Further, on the surface of the rubber plate 25 on the rotary plate 23 side, a ridge 26 is formed which draws a spiral around the through shaft 8. The rubber plate 25 is pressed against the fixed plate 23 by its own elastic force, and no gap is formed between the rotary plate 23 and the ridge 26.

Further, the differential case 3 and the rear differential gear 7 are formed with holes 3 b and 7 a which communicate with the hole 23 b and guide the lubricating oil 16 sent from the pump 22 to the inside of the differential case 3.

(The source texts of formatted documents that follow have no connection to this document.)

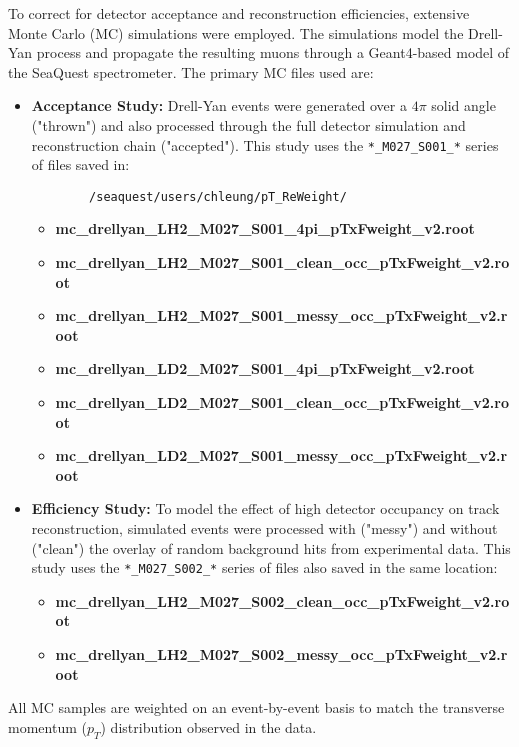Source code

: \documentclass[11pt]{article}
\begin{document}
To correct for detector acceptance and reconstruction efficiencies, extensive Monte Carlo (MC) simulations were employed. The simulations model the Drell-Yan process and propagate the resulting muons through a Geant4-based model of the SeaQuest spectrometer. The primary MC files used are:
\begin{itemize}
    \item \textbf{Acceptance Study:} Drell-Yan events were generated over a $4\pi$ solid angle ("thrown") and also processed through the full detector simulation and reconstruction chain ("accepted"). This study uses the \texttt{*\_M027\_S001\_*} series of files saved in: \begin{verbatim}
        /seaquest/users/chleung/pT_ReWeight/
    \end{verbatim}
    \begin{itemize}
        \item \textbf{mc\_drellyan\_LH2\_M027\_S001\_4pi\_pTxFweight\_v2.root}
	    \item \textbf{mc\_drellyan\_LH2\_M027\_S001\_clean\_occ\_pTxFweight\_v2.root}
	    \item \textbf{mc\_drellyan\_LH2\_M027\_S001\_messy\_occ\_pTxFweight\_v2.root}
        \item \textbf{mc\_drellyan\_LD2\_M027\_S001\_4pi\_pTxFweight\_v2.root}
        \item \textbf{mc\_drellyan\_LD2\_M027\_S001\_clean\_occ\_pTxFweight\_v2.root}
        \item \textbf{mc\_drellyan\_LD2\_M027\_S001\_messy\_occ\_pTxFweight\_v2.root}
    \end{itemize}
    \item \textbf{Efficiency Study:} To model the effect of high detector occupancy on track reconstruction, simulated events were processed with ("messy") and without ("clean") the overlay of random background hits from experimental data. This study uses the \texttt{*\_M027\_S002\_*} series of files also saved in the same location:
    \begin{itemize}
        \item \textbf{mc\_drellyan\_LH2\_M027\_S002\_clean\_occ\_pTxFweight\_v2.root}
        \item \textbf{mc\_drellyan\_LH2\_M027\_S002\_messy\_occ\_pTxFweight\_v2.root}    
    \end{itemize}
\end{itemize}
All MC samples are weighted on an event-by-event basis to match the transverse momentum ($p_T$) distribution observed in the data.
\end{document}
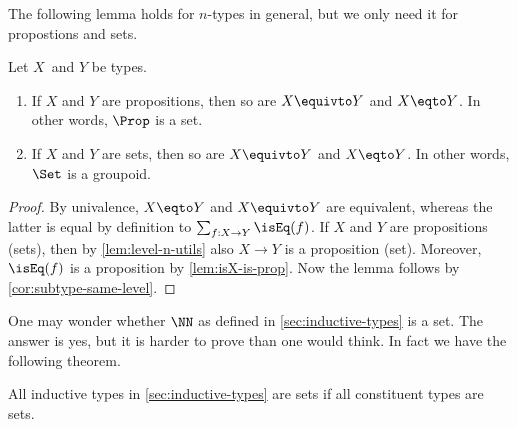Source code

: The following lemma holds for $n$-types in general,
but we only need it for propostions and sets.

\begin{lemma}\label{lem:Set-is-groupoid}
Let $X$ and $Y$ be types.
\begin{enumerate}
\item
If $X$ and $Y$ are propositions, then so are $X \equivto Y$ and $X \eqto Y$.
In other words, $\Prop$ is a set.
\item
If $X$ and $Y$ are sets, then so are $X \equivto Y$ and $X \eqto Y$.
In other words, $\Set$ is a groupoid.
\end{enumerate}
\end{lemma}

\begin{proof}
 By univalence, $X \eqto Y$ and $X\equivto Y$ are equivalent,
 whereas the latter is equal by definition to $\sum_{f:X\to Y} \isEq(f)$.
 If $X$ and $Y$ are propositions (sets),
 then by \cref{lem:level-n-utils} also $X\to Y$ is a proposition (set).
 Moreover, $\isEq(f)$ is a proposition by \cref{lem:isX-is-prop}.
 Now the lemma follows by \cref{cor:subtype-same-level}.
\end{proof}

One may wonder whether $\NN$ as defined in \cref{sec:inductive-types}
is a set. The answer is yes, but it is harder to prove than one
would think. In fact we have the following theorem.

\begin{theorem}\label{thm:isset-inductive-types}
All inductive types in \cref{sec:inductive-types} are sets
if all constituent types are sets.
\end{theorem}

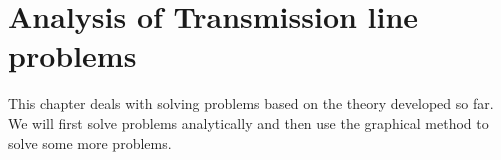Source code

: \chapter{Analysis of Transmission line problems}\label{lec:lec14}
This chapter deals with solving problems based on the theory developed so far. We will first solve problems analytically and then use the graphical method to solve some more problems.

By forming the pump 22 having such a structure between the differential cover 2 and the differential case 3, the lubricating oil 16 scraped up by the reduction gear 11 and passing through the oil passage 18 and accumulated in the lower portion of the differential cover 2 is removed. As shown in FIG. 3, the differential case 3 rotates to adhere to the inner peripheral surface 2a of the differential cover 2 and move along the inner peripheral surface 2a to the pump 22 side.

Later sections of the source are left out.